沈知遠的臉徹底沉了下來:"今天,你必須回家。"
說著,他就上前拉人。
但還沒碰到衣袖,卻被人一拳逼開。
"沈知遠,你要不要臉,竟然強搶我的老婆。"
林野痞笑著擋在安念面前,守護的姿態令沈知遠臉色更難看。
"林野!你發什么瘋"
"發瘋的是你沈知遠。"
林野冷哼一聲,長臂一展就摟住了安念的腰。
緊接著,他迅速從西裝口袋掏出結婚證,一臉燦爛展示:"看到沒,安念,是我領證的老婆。"
聽著林野著重強調的"我"字。
沈知遠的目光落在他手中的結婚證上,神情愕然。
他茫然地看向安念,眸光顫抖,似乎是不可置信,但更像是求證。
可還不等安念回答,林野就向前一步擋住了他的視線。
他唇角勾起一抹譏諷的笑:"沈總,你這么直勾勾地盯著別人老婆看,是不是不太禮貌啊"
林野的話夾槍帶棒,可沈知遠就像聽不到一樣,他眼底泛著紅,透過林野望向他身后的安念。
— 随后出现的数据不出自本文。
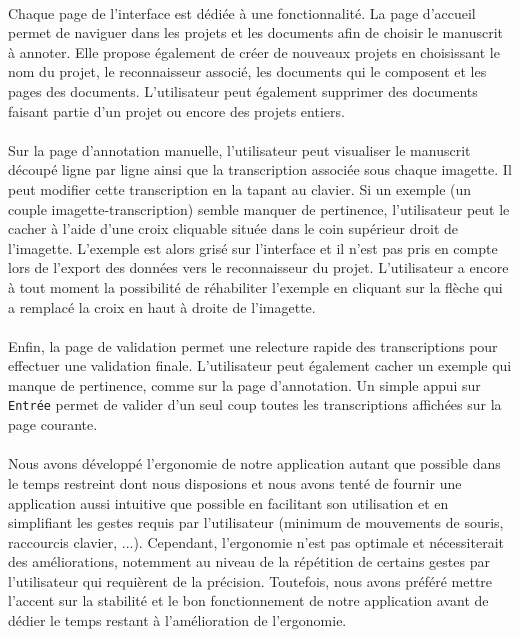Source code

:\paragraph{}
Chaque page de l'interface est dédiée à une fonctionnalité. La page d'accueil permet de naviguer dans les projets et les documents afin de choisir le manuscrit à annoter. Elle propose également de créer de nouveaux projets en choisissant le nom du projet, le reconnaisseur associé, les documents qui le composent et les pages des documents. L'utilisateur peut également supprimer des documents faisant partie d'un projet ou encore des projets entiers.

\paragraph{}
Sur la page d'annotation manuelle, l'utilisateur peut visualiser le manuscrit découpé ligne par ligne ainsi que la transcription associée sous chaque imagette. Il peut modifier cette transcription en la tapant au clavier. Si un exemple (un couple imagette-transcription) semble manquer de pertinence, l'utilisateur peut le cacher à l'aide d'une croix cliquable située dans le coin supérieur droit de l'imagette. L'exemple est alors grisé sur l'interface et il n'est pas pris en compte lors de l'export des données vers le reconnaisseur du projet. L'utilisateur a encore à tout moment la possibilité de réhabiliter l'exemple en cliquant sur la flèche qui a remplacé la croix en haut à droite de l'imagette.

\paragraph{}
Enfin, la page de validation permet une relecture rapide des transcriptions pour effectuer une validation finale. L'utilisateur peut également cacher un exemple qui manque de pertinence, comme sur la page d'annotation. Un simple appui sur \texttt{Entrée} permet de valider d'un seul coup toutes les transcriptions affichées sur la page courante.

\paragraph{}
Nous avons développé l'ergonomie de notre application autant que possible dans le temps restreint dont nous disposions et nous avons tenté de fournir une application aussi intuitive que possible en facilitant son utilisation et en simplifiant les gestes requis par l'utilisateur (minimum de mouvements de souris, raccourcis clavier, ...). Cependant, l'ergonomie n'est pas optimale et nécessiterait des améliorations, notemment au niveau de la répétition de certains gestes par l'utilisateur qui requièrent de la précision. Toutefois, nous avons préféré mettre l'accent sur la stabilité et le bon fonctionnement de notre application avant de dédier le temps restant à l'amélioration de l'ergonomie.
"安念,這不是真的,對不對我們結過婚、辦過婚禮,你怎么可能跟他領證呢"
回應他的是安念和林野十指相扣,她挽著丈夫的手臂,平靜地望向他。
"沈知遠,你是不是忘了,是你親口說,你的妻子只能是景涵,除了她沒有任何女人配和你出現在同一個戶口本上。"
"現在沒有人攔著你,你想冥婚想殉情都隨意。"
說完,安念就朝著出口方向抬了抬下巴。
"現在,還請沈總帶著你的人離開我的畫展。"
沈知遠站在原地久久未動,眼看著周圍聚集的人群越來越多,他才冷冷地扔下一句:"安念,我會讓你回來的。"
說完,他帶著沈家的一眾保鏢離開了展廳。1
一場鬧劇落幕。
周圍看熱鬧的人也品出了滋味,紛紛上前求購畫作。
林野樂見其成,直接大手一揮,全都推給了策展人:"關山月本場展出的所有作品,除向日葵外,全部參與售賣,請大家有序競價,理性購買!"
聽到這話,眾人不免發出一陣驚喜的呼和。
而林野已經趁機帶著安念跑出了人潮擁擠的展館。
展館外。
安念睜著一雙亮晶晶的眼睛看著他,嘴唇微張。
林野望著那雙唇,喉結滾動,聲音沙啞:"怎么了"
"你怎么知道那副向日葵不賣"
秋風微涼,卷動她臉上的發絲。
她轉過身,一雙眼直看向林野,眼睛里的光藏都藏不住,讓他莫名感到一絲緊張,不自然地撓撓頭。
"那幅畫你畫了那么多年,哪能說賣就賣。"
林野笑了笑,但他很快就察覺到了不對。
安念心思敏感,這會兒恐怕是想到了。
果然,緊接著他就聽到安念問:"你怎么知道,我畫了很多年"
林野明目張膽地觀察著安念的神色。
只見,安念瞇著眼睛,警告的味道不言而喻:"怎么不說話是性格內向嗎"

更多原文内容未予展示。